Restrictions on Layer 2 Port Mirroring

• Only Layer 2 transit data (packets that contain chunks of data transiting the routing platform as they are forwarded from a source to a destination) can be mirrored. Layer 2 local data (packets that contain chunks of data that are destined for or sent by the Routing Engine, such as Layer 2 control packets) are not mirrored.
• If you apply a port-mirroring filter to the output of a logical interface, only unicast packets are mirrored. To mirror broadcast packets, multicast packets, unicast packets with an unknown destination media access control (MAC) address, or packets with MAC entry in the destination MAC (DMAC) routing table, apply a filter to the input to the flood table of a bridge domain or virtual private LAN service (VPLS) routing instance.
• The mirror destination device should be on a dedicated bridge domain and should not participate in any bridging activity: The mirror destination device should not have a bridge to the ultimate traffic destination, and the mirror destination device should not send the mirrored packets back to the source address.
• For either the global port-mirroring instance or a named port-mirroring instance, you can configure only one mirror output interface per port-mirroring instance and packet address family. If you include more than one interface statement under the family (bridge | ccc | vpls) output statement, the previous interface statement is overridden.
• Layer 2 port-mirroring firewall filtering is not supported for logical systems.

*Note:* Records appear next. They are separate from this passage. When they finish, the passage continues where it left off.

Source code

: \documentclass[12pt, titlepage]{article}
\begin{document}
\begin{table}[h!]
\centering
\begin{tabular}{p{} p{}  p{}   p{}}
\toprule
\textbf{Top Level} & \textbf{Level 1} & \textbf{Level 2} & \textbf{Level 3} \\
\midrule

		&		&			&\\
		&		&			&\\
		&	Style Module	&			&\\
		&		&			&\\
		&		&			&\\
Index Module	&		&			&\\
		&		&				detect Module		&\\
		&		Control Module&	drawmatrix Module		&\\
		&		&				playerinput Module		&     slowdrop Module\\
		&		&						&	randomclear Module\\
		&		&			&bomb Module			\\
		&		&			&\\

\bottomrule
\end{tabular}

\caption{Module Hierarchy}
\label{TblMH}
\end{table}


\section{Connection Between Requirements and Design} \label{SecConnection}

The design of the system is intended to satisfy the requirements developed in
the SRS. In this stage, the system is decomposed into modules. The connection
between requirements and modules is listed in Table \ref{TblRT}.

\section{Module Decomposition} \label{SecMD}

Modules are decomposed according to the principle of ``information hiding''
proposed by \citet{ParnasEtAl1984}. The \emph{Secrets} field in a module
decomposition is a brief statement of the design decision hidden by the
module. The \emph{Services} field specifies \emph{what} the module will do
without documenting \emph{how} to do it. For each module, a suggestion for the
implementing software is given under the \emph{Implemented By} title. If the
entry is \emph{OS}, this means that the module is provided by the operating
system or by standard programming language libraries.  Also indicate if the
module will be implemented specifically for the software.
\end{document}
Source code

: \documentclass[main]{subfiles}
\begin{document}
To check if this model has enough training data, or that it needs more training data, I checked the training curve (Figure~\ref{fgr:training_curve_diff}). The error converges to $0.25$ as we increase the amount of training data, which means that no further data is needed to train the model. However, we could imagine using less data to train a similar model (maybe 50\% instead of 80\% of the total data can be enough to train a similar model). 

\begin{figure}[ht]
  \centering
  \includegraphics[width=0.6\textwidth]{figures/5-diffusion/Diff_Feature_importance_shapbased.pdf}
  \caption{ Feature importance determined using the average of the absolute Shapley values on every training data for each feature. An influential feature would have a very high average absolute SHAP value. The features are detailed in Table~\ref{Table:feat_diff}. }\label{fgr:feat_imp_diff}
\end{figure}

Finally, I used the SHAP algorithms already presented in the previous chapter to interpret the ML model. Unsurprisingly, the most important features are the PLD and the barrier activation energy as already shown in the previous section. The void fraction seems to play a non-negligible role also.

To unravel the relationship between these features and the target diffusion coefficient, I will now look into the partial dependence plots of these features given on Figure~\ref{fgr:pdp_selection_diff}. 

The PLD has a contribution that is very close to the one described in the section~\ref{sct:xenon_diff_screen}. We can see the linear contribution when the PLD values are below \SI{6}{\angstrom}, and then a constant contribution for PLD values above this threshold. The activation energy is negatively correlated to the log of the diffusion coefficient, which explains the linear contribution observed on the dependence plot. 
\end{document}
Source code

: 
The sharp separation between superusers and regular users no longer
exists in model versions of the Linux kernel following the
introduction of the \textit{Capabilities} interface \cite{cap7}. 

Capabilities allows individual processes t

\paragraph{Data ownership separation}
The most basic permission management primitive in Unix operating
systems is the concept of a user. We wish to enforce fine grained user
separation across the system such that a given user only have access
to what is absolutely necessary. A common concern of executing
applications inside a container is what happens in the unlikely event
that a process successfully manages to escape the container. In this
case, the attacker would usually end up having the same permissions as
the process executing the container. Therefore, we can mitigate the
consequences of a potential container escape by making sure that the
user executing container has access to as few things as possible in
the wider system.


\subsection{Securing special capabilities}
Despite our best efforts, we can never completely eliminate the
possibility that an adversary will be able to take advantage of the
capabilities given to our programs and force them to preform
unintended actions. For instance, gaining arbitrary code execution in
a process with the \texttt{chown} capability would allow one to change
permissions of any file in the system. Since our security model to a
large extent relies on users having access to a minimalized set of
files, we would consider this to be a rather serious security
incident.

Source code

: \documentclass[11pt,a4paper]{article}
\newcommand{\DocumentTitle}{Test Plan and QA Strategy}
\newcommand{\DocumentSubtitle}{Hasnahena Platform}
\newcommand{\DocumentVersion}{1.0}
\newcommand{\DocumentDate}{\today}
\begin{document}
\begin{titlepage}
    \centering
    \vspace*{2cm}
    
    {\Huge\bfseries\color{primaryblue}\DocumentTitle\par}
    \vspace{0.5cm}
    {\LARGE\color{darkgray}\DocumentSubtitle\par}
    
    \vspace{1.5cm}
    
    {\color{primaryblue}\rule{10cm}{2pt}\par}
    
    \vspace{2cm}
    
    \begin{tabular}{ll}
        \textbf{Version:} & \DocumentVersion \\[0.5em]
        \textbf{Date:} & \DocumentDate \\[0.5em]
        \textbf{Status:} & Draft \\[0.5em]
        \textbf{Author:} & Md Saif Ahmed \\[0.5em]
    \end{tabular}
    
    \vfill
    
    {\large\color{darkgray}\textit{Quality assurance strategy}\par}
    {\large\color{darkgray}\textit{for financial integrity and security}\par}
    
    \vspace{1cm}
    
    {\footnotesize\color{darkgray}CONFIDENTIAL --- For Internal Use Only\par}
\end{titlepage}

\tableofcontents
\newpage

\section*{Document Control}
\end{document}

  In a Layer 2 port-mirroring firewall filter definition, the filter action-modifier (port-mirror or port-mirror-instance pm-instance-name) relies on port-mirroring properties defined in the global instance or named instances of Layer 2 port mirroring, which are configured under the [edit forwarding-options port-mirroring] hierarchy. Therefore, the filter term cannot support Layer 2 port mirroring for logical systems.

• For a Layer 2 port mirroring firewall filter in which you implicitly reference Layer 2 port mirroring properties by including the port-mirror statement, if multiple named instances of Layer 2 port mirroring are bound to the underlying physical interface, then only the first binding in the stanza (or the only binding) is used at the logical interface. This is done mainly for backward compatibility.
• Layer 2 port-mirroring firewall filters do not support the use of next-hop subgroups for load-balancing mirrored traffic.